Quel che resta abita in Svizzera, dov’è approdata dopo un valzer di viaggi e di odori diversi. Dove «si paga anche per sbattere le ciglia» e dove anche respirare deve essere bello per forza. Perché se qualcuno domanda: “Ti piace star qui?” non è previsto dire di no.
La sua è gente da circo. È vita da circo.
Ha una famiglia mozzata. Un padre fuggito, una madre stupenda, che può solo guardare perché non sa amarla. E una zia che riempie il suo cuore, finché non si allontana. E poi inizia a morire.

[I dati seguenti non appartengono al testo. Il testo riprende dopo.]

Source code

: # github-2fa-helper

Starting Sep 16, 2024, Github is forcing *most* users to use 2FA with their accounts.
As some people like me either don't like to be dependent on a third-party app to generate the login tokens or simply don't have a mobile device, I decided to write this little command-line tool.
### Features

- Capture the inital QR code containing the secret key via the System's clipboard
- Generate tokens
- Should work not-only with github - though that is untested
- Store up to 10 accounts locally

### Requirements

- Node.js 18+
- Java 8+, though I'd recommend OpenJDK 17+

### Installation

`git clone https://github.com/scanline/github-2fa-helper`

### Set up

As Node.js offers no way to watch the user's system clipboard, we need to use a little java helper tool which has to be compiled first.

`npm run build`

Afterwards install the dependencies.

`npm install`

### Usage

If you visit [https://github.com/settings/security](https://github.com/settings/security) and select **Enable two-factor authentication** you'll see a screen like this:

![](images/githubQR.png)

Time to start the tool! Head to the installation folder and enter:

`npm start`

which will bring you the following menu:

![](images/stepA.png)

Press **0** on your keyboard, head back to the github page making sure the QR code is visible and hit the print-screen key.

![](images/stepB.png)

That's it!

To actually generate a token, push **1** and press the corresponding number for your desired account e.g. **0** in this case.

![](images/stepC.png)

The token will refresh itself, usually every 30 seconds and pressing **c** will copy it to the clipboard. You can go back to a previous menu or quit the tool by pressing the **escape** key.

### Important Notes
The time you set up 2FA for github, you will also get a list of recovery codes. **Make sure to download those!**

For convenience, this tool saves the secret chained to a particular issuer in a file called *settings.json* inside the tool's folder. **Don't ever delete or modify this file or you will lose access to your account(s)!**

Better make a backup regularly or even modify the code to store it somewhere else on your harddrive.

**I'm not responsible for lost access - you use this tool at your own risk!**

È lei, più nipote che figlia, la protagonista del libro Lo scaffale degli ultimi respiri di Aglaja Veteranyi, ispirato al percorso della stessa autrice, nata in Romania e sbarcata in “Elvezia” con la sua carovana di artisti di strada. Di memorie sbilenche e riti ancestrali.
Un romanzo tagliente e invasivo. Per cui non si origlia dietro la porta, non è possibile rimanere al di qua. Si entra dentro i sapori di quelle lenzuola, nella pentola che riflette le stelle, nel grano lavato ben nove volte prima di essere degno di un dolce.

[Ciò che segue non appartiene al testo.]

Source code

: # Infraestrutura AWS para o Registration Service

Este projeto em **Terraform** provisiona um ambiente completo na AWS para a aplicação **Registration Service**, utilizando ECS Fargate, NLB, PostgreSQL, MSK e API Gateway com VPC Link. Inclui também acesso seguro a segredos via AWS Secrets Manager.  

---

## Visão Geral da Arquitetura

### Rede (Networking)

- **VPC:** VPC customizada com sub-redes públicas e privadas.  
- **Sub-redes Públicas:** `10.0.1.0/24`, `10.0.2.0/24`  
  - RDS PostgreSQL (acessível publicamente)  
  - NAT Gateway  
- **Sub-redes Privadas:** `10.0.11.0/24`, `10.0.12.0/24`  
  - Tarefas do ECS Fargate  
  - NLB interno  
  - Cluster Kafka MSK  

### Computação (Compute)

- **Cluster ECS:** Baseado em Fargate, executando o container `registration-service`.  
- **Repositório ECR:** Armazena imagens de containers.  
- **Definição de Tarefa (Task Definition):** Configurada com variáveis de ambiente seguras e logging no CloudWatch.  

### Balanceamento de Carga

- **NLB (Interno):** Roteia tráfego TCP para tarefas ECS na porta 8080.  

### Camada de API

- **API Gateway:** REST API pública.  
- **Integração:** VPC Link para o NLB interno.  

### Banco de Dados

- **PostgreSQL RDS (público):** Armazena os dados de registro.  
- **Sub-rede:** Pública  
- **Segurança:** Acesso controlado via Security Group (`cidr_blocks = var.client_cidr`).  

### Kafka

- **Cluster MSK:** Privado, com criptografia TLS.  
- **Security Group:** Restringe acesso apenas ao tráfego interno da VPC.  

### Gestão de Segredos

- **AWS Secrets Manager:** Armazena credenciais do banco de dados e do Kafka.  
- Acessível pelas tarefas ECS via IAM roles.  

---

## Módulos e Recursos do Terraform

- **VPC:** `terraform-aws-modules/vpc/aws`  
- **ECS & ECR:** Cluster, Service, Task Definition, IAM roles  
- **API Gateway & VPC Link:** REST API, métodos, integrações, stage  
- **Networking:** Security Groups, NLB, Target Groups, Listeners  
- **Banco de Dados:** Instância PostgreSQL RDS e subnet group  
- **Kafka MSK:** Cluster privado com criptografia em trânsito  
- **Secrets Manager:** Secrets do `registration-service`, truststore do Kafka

Una poesia dolorante e magnifica che permea ogni spazio: quello del corpo che si decompone, degli occhi marciti dietro un saluto, dell’inverno scaduto dentro una stanza. Lo stile sposato dalla scrittrice è accecante e straordinario. Breve, quasi sincopato. Una sintassi essenziale, asciutta ma sempre efficace. Abitata di suggestioni e silenzi fortissimi.
Una storia composta «dall’alto della fune», come la avverte Peter Bichsel, per cui si scruta dal basso col fiato bloccato. Una vita senza patria che cerca i suoni per descriversi, i profumi per scaldarsi, che attraversa passioni tradite, rapporti mancati, il senso amaro alla bocca di un destino un po’ zoppo in cui «si passa molto più tempo da morti che da vivi» e allora si versa vino sulle tombe, si ubriacano i defunti, si cambia confine sperando di tornare.
Una girandola di umori e paesi infilati in valigia senza attenzione, una roulotte di parole che non trovano casa, che non vivono dentro una lingua, ma ci scorrono e basta.
Perché forse non esiste una vera lingua madre. Perché nel caso dell’autrice la lingua è più zia che madre, più una creatura che non l’ha generata, ma che affonda comunque nella sua carne. Mescolandosi con le altre voci.
Pochi giorni prima della sua pubblicazione, il 3 febbraio del 2002, la Veteranyi si suicida in riva al Lago di Zurigo. Lasciando il suo talento galleggiare sull’acqua. E la sua intensità su queste pagine.